In January 1708 a new Almanac went on sale in London titled Predictions for the year 1708 by Isaac Bickerstaff. Almanacs have been published throughout history predicting everything from astrology and significant agricultural dates, to sports predictions. A popular form of literature at the time, many of its readers were shocked to find that one of the dates of note in the book was the death ‘by raging fever’ of famous astrologer and popular almanac author John Partridge on March 29th at exactly 11pm. Gripped by the intrigue of such a prediction, many didn’t realise that this incendiary new piece of literature was in fact Swift laying the foundations for the mother of all April Fools' pranks.
Fast forward a few months and a new pamphlet began circulating around London. Titled ‘The Accomplishment of the First of Mr Bickerstaff’s Predictions’, the pamphlet announced that, while he had been off in his estimation by four hours, Bickerstaff’s prediction had been accurate and John Partridge had passed away at 7:05 the night before. As he drew his last breath it was written that Partridge had confessed to being a fraud. To ensure that the hoax was as realistic as possible Swift even wrote a eulogy to the recently passed Partridge. The news began to filter through London and by April 1st it was common knowledge that Partridge was deceased. Common knowledge to everyone except for John Partridge himself - who was very much alive.
Enraged at this false reporting of his death, Partridge penned a pamphlet in which he declared that he was very much alive and well and that Bickerstaff was a fraud.
Doubling down on his efforts to out Partridge as a charlatan, Swift penned a final pamphlet stating that Partridge had to be dead because 'no man alive ever to writ such damned stuff as this' (referring to Partridge’s most recent almanac).
Not only did Swift's ingenuity succeed in severely irking Partridge, but it also discredited him and his almanacs. Partridge eventually stopped penning his almanacks and lived with the effects of Swift's hoax for the rest of his life.
The Bottle Conjuror - January 1749
Okay, so this isn’t an April Fools' specific hoax, but we would be remiss to not include such a ludicrous example of a prank going wrong. A true unexplained mystery, the creator of this hoax is still unknown 250 years later. Some believed the originator of the prank to be Samuel Foote, whilst others blamed the owner of the theatre - both of whom denied any involvement whatsoever. Many fingers have been pointed, but with the fallout of this prank ending in riot and destruction, it’s not surprising no-one ever owned up to it.
In January 1749 a rather bizarre and sensational advert appeared in newspapers across London.

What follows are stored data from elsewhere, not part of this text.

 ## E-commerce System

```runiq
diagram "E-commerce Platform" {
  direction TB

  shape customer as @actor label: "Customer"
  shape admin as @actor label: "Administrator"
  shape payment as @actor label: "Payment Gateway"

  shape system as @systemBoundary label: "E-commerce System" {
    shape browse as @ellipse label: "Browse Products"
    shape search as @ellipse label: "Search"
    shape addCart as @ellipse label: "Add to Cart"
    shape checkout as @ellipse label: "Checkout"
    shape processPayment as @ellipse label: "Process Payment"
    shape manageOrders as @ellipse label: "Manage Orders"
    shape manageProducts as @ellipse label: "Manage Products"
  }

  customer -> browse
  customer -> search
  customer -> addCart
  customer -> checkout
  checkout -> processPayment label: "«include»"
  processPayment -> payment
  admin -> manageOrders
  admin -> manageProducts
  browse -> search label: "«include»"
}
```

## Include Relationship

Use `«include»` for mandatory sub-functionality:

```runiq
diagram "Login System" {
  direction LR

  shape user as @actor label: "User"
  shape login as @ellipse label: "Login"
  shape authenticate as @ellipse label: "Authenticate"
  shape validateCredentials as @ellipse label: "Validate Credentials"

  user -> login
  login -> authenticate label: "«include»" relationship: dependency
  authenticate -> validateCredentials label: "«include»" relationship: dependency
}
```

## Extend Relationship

Appearing at the Hay-Market theatre on Monday 16th January was ‘a person who performs several most surprising things’ and the people of London were invited to witness his abilities in person (for a fee, of course). Among the miraculous abilities the mysterious showman boasted, the one that captured the minds of the London public was the ability to place a common wine bottle on the table, insert himself into the wine bottle, and then sing while the audience passed the bottle around.
Whilst you’d be forgiven for thinking that many letters to the editor were written to complain about the blatant nonsense being advertised, when the theatre opened on Monday 16th January, it opened to a packed house.

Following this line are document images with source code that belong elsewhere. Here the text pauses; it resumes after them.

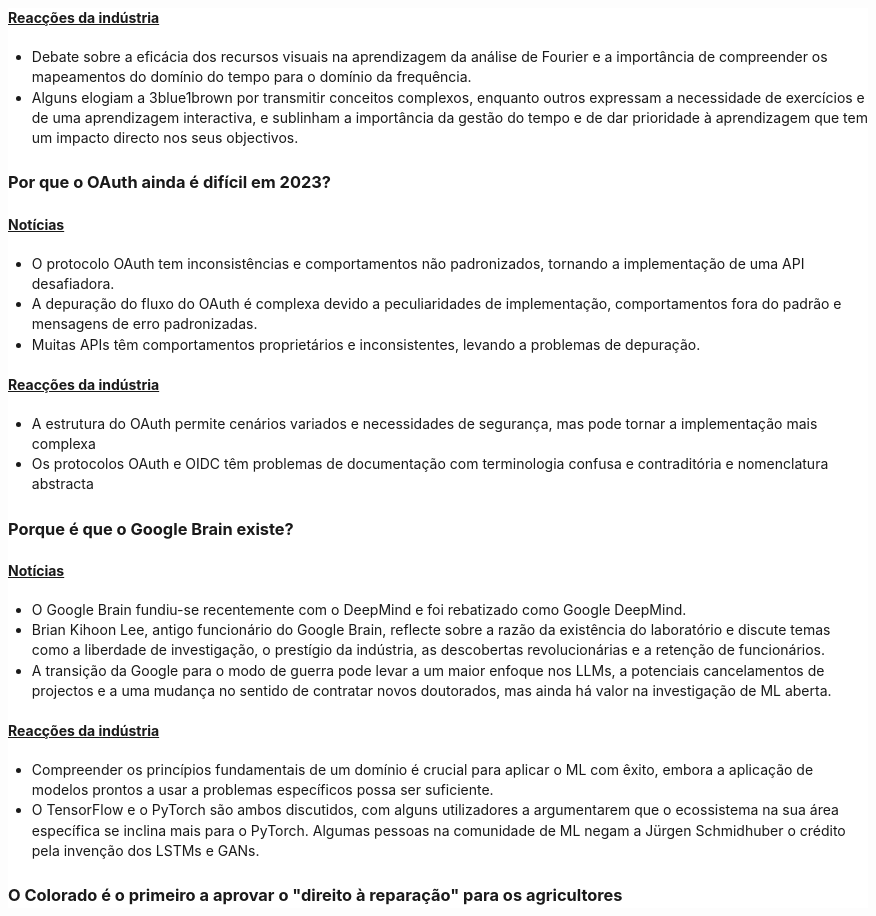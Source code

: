 #### [Reacções da indústria](http://news.ycombinator.com/item?id=35714228)

- Debate sobre a eficácia dos recursos visuais na aprendizagem da análise de Fourier e a importância de compreender os mapeamentos do domínio do tempo para o domínio da frequência.
- Alguns elogiam a 3blue1brown por transmitir conceitos complexos, enquanto outros expressam a necessidade de exercícios e de uma aprendizagem interactiva, e sublinham a importância da gestão do tempo e de dar prioridade à aprendizagem que tem um impacto directo nos seus objectivos.

### Por que o OAuth ainda é difícil em 2023?

#### [Notícias](https://www.nango.dev/blog/why-is-oauth-still-hard)

- O protocolo OAuth tem inconsistências e comportamentos não padronizados, tornando a implementação de uma API desafiadora.
- A depuração do fluxo do OAuth é complexa devido a peculiaridades de implementação, comportamentos fora do padrão e mensagens de erro padronizadas.
- Muitas APIs têm comportamentos proprietários e inconsistentes, levando a problemas de depuração.

#### [Reacções da indústria](http://news.ycombinator.com/item?id=35713518)

- A estrutura do OAuth permite cenários variados e necessidades de segurança, mas pode tornar a implementação mais complexa
- Os protocolos OAuth e OIDC têm problemas de documentação com terminologia confusa e contraditória e nomenclatura abstracta

### Porque é que o Google Brain existe?

#### [Notícias](https://www.moderndescartes.com/essays/why_brain/)

- O Google Brain fundiu-se recentemente com o DeepMind e foi rebatizado como Google DeepMind.
- Brian Kihoon Lee, antigo funcionário do Google Brain, reflecte sobre a razão da existência do laboratório e discute temas como a liberdade de investigação, o prestígio da indústria, as descobertas revolucionárias e a retenção de funcionários.
- A transição da Google para o modo de guerra pode levar a um maior enfoque nos LLMs, a potenciais cancelamentos de projectos e a uma mudança no sentido de contratar novos doutorados, mas ainda há valor na investigação de ML aberta.

#### [Reacções da indústria](http://news.ycombinator.com/item?id=35716216)

- Compreender os princípios fundamentais de um domínio é crucial para aplicar o ML com êxito, embora a aplicação de modelos prontos a usar a problemas específicos possa ser suficiente.
- O TensorFlow e o PyTorch são ambos discutidos, com alguns utilizadores a argumentarem que o ecossistema na sua área específica se inclina mais para o PyTorch. Algumas pessoas na comunidade de ML negam a Jürgen Schmidhuber o crédito pela invenção dos LSTMs e GANs.

### O Colorado é o primeiro a aprovar o "direito à reparação" para os agricultores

When the lights came up at 7pm, the huge audience began to feel a little restless. There was no music or support acts to entertain the crowd as they waited for the Bottle Conjuror. Pretty soon it became apparent that no act was going to appear and that the audience members had been swindled. What happened next was probably not what the prankster had intended: riot. Whilst most made a hasty exit, the more irate audience members proceeded to gut the theatre and create a bonfire in the street outside using the spoilage of their destruction.
The joke went viral, and newspapers took every and any chance to exploit the story for their own gain.